Girls Words, Sacrifice Key to Oratorio

Article by Stephen Wigler published April 13, 1996 in the Baltimore Sun | Web Archive | Archives.is


Elliot Goldenthal's ‘Fire Water Paper’ was commissioned for a performance last year to commemorate the 20th anniversary of the end of the Vietnam War in April 1975.  But when the composer sat down to write his Vietnam oratorio three years ago, his inspiration came not from his memory of the war's end but from a newspaper account of an event that had horrified him when he had read it as a 13-year-old in 1967.

A young Vietnamese girl, Nhat Chi Mai, who was only a few years older than Goldenthal himself, had immolated herself as she held a picture of the Virgin Mary in one hand and one of the Buddhist goddess of mercy in the other.

“She wrote that she wanted to use her body as a torch to illuminate the darkness, to bring peace to Vietnam,” Goldenthal says.  “That she was a female and that she did this was something that I have never been able to put out of my mind.”
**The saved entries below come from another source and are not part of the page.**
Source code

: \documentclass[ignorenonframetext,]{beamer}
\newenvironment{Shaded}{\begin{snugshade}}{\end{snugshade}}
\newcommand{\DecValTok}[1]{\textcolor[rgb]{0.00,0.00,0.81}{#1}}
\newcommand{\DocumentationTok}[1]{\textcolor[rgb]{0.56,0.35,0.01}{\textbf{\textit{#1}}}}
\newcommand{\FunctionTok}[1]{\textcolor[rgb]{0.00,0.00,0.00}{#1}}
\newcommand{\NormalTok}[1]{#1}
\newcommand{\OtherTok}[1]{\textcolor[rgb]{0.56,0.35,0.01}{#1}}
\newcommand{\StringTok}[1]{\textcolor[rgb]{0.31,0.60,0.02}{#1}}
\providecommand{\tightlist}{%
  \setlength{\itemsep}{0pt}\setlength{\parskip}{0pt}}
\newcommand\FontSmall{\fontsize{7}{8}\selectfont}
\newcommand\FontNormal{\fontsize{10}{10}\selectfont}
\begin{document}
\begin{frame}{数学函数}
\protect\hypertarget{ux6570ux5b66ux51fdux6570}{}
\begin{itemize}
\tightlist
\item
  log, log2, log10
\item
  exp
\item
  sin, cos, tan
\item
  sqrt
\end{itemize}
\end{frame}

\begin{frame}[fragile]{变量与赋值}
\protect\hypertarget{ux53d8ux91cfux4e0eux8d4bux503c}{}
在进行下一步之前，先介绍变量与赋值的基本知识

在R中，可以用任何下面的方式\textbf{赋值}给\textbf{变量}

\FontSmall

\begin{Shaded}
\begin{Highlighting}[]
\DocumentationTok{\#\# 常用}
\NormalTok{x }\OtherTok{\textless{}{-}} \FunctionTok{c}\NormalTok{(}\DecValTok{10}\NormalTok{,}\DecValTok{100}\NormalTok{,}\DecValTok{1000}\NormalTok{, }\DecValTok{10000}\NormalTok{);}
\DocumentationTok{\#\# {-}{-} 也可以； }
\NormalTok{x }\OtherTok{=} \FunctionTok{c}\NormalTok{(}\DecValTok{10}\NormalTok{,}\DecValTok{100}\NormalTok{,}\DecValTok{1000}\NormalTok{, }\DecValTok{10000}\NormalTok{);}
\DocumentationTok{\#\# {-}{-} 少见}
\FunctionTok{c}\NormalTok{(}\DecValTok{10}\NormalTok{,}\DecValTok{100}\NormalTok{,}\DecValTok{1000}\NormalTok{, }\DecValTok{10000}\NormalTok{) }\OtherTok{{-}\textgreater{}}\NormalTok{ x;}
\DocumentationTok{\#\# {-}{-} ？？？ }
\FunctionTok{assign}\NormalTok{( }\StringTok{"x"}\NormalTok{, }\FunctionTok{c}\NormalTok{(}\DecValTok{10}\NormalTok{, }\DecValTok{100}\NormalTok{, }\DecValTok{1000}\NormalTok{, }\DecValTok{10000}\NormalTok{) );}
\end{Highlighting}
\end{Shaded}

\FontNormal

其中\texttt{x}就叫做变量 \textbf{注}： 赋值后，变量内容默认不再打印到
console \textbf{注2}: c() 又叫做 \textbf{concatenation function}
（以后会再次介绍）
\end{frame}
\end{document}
In ‘Fire Water Paper’, which will be performed at 5 p.m. today at the Kennedy Center by the Boston Symphony Orchestra and its music director, Seiji Ozawa, Nhat Chi Mai's words and act of sacrifice are the linchpin around which the 65-minute work turns.

“She opened the door to feminine icons of mercy,” says the composer, 41.  “She's what made me remember that Vietnam is both a Buddhist and a Roman Catholic country and that I could draw on both traditions, using Buddhist aphorisms and Vietnamese poetry, as well as medieval and early liturgical poetry, like the ‘Stabat Mater’.

“And she's the reason,” Goldenthal continues, “that we don't hear a male voice until nearly 20 minutes into the piece.”

That male voice – a baritone soloist – sings a text by a Vietnam veteran, the African-American poet, Yusef Komunyakaa, about watching a young girl burn to death after a napalm attack.  ‘Fire Water Paper’, which was recorded last year and has just been released on Sony Classical, is pretty strong stuff.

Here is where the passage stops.